Shopping Centre News attended Swinburne University of Technology’s Amplifying CX: What you need to do today and know about tomorrow. Customer experience is the new battleground for consumer-facing organisations (yes – retailers and shopping centres) as the industry fights for loyalty and customer needs increase.
Recently Forbes indicated 75% of companies report their top objective as improving customer experience and those companies who do it well will reap the financial benefits according to the ASX company financial results.
Bernie Brookes a spokesperson on retail and new Swinburne University Adjunct Industry Fellow said retailers need to consider two areas to remain successful:
1. Digital Disruption – rethink your omni channel presence but don’t over complicate or over invest.
2. Implications, competing on experience – has proven financial benefits and providing consistent high quality experiences to customers leads to loyalty. The best practice retailers put their own people at the heart of their customer strategy to create a culture which customer value.
Dr Sean Sands talked about the three biggest retail trends, many insights taken from the World Retail Congress:
AI – with one in three customers expecting personalised recommendations for both bricks-and-mortar, and online retailers this is a crucial statistic to jump on board.
Voice – 50 million Echo devices exist worldwide and it’s growing.
“In the next three to five years, we want you to be fully immersed in the Wayfair experience with AR, voice and other forms of technology. You should be able to say, here’s my space. I have a couple arm chairs and a side table.

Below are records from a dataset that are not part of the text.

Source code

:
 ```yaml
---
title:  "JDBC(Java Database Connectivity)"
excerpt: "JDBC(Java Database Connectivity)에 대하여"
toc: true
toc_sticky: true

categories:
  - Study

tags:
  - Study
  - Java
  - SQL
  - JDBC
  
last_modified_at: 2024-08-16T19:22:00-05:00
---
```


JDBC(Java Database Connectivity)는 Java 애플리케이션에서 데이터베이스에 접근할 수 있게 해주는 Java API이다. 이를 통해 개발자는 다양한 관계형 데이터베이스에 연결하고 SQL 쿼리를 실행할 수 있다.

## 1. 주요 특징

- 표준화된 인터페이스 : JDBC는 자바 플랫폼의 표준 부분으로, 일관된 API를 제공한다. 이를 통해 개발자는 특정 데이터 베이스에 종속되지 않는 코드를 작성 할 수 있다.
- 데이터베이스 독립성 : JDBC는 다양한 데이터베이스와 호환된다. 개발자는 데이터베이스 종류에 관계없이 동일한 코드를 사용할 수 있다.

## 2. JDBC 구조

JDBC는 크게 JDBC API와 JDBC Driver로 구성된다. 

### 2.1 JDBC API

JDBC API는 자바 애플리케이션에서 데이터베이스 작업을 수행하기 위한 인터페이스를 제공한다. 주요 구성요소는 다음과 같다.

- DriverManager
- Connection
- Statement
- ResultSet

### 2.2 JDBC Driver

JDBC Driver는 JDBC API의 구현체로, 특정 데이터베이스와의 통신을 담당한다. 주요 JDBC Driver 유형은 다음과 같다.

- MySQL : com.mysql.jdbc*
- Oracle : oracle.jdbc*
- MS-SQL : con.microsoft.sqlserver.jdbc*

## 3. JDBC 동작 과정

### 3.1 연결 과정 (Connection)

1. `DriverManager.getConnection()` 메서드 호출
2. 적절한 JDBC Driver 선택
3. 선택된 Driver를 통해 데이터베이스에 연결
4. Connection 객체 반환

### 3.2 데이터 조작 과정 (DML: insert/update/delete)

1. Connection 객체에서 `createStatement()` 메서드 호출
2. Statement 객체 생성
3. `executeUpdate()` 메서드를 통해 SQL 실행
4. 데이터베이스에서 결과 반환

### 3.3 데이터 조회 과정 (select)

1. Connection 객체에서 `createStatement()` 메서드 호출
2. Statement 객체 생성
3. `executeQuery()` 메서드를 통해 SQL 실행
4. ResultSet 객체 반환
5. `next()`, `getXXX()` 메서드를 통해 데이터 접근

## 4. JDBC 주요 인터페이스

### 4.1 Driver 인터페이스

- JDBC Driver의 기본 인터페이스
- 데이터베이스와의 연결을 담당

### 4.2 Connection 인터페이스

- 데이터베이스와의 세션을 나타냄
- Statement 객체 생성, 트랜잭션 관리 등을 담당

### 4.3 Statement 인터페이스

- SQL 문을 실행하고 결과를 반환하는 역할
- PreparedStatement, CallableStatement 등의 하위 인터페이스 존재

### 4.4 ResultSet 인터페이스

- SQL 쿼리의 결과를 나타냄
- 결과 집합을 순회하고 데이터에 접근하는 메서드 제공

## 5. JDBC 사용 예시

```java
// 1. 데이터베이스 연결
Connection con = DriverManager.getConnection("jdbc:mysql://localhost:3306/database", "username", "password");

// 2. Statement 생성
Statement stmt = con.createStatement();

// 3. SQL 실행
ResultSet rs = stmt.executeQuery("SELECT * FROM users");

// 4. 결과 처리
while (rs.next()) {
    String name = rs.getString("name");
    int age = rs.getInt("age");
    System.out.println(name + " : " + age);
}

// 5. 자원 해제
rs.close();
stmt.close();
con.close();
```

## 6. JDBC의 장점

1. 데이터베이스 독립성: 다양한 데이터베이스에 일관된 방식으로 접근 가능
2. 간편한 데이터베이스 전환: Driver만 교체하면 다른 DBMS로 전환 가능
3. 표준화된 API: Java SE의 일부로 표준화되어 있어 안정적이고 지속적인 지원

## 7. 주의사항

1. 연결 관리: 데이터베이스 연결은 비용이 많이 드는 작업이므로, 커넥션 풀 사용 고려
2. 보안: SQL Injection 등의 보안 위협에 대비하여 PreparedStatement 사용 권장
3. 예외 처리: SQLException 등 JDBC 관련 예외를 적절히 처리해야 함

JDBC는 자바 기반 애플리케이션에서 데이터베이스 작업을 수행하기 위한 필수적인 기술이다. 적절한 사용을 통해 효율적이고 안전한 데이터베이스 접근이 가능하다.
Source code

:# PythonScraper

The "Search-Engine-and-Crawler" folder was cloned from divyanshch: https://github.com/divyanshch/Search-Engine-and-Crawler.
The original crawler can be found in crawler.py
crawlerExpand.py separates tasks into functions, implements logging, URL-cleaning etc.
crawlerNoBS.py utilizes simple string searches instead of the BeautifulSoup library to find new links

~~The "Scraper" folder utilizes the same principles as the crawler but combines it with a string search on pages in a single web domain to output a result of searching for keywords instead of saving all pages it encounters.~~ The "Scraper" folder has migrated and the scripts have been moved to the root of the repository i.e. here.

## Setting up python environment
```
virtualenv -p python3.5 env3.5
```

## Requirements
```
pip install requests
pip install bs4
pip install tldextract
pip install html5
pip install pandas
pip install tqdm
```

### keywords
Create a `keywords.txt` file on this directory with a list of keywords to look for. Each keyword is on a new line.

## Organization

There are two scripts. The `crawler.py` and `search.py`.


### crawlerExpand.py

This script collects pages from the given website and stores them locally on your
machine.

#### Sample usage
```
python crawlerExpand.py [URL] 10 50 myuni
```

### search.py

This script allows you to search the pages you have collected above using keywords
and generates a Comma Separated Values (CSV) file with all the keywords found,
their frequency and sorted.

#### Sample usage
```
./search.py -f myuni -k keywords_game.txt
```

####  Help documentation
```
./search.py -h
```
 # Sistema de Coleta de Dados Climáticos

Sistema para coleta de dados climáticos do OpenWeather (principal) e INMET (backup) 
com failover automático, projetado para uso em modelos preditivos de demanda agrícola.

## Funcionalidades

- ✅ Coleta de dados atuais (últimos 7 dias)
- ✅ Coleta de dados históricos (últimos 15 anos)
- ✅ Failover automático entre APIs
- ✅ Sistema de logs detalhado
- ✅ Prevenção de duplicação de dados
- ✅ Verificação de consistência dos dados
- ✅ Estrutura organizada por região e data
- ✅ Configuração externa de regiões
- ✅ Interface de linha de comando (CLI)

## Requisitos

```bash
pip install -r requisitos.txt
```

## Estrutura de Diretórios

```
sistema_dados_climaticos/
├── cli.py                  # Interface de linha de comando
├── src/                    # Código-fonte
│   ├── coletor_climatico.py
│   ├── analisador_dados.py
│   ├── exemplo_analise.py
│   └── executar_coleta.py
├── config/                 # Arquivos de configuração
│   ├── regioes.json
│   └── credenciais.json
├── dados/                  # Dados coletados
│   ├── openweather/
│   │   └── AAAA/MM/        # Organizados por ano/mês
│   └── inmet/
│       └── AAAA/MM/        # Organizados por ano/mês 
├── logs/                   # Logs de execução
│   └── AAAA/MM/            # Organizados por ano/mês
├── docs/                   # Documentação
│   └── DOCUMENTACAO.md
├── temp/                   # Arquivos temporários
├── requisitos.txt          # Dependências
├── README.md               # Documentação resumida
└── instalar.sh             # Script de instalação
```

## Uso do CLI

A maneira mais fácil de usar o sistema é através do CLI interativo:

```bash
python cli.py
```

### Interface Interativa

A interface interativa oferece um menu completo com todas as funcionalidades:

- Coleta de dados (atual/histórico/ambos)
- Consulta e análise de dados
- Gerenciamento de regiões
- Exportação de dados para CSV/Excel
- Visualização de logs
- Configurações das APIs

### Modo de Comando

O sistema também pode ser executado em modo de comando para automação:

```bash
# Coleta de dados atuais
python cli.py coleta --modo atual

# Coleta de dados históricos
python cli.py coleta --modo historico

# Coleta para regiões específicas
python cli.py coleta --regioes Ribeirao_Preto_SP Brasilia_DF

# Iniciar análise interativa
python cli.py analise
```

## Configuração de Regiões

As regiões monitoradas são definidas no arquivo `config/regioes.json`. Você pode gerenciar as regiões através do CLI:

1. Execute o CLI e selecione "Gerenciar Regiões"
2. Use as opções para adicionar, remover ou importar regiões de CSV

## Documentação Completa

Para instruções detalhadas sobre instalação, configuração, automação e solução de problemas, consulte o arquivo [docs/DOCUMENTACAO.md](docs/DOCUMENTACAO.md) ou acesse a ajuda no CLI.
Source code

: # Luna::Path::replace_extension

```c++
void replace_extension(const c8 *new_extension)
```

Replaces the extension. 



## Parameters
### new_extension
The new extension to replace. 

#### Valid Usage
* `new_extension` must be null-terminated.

What can I do with this?” Mike Festa, Director of Wayfair Next
Visual – In a unique event activation, attendees experienced the app Snapchat for themselves with a specific event filter. The fact that 72% of millennials use Snapchat and one trillion photos were taken by Snapchat uses last week is an important statistic for retailers and marketers.
Sean is Co-Director of the Customer Experience & Insight (CXI) Research Group and Associate Professor of Marketing at Swinburne Business School.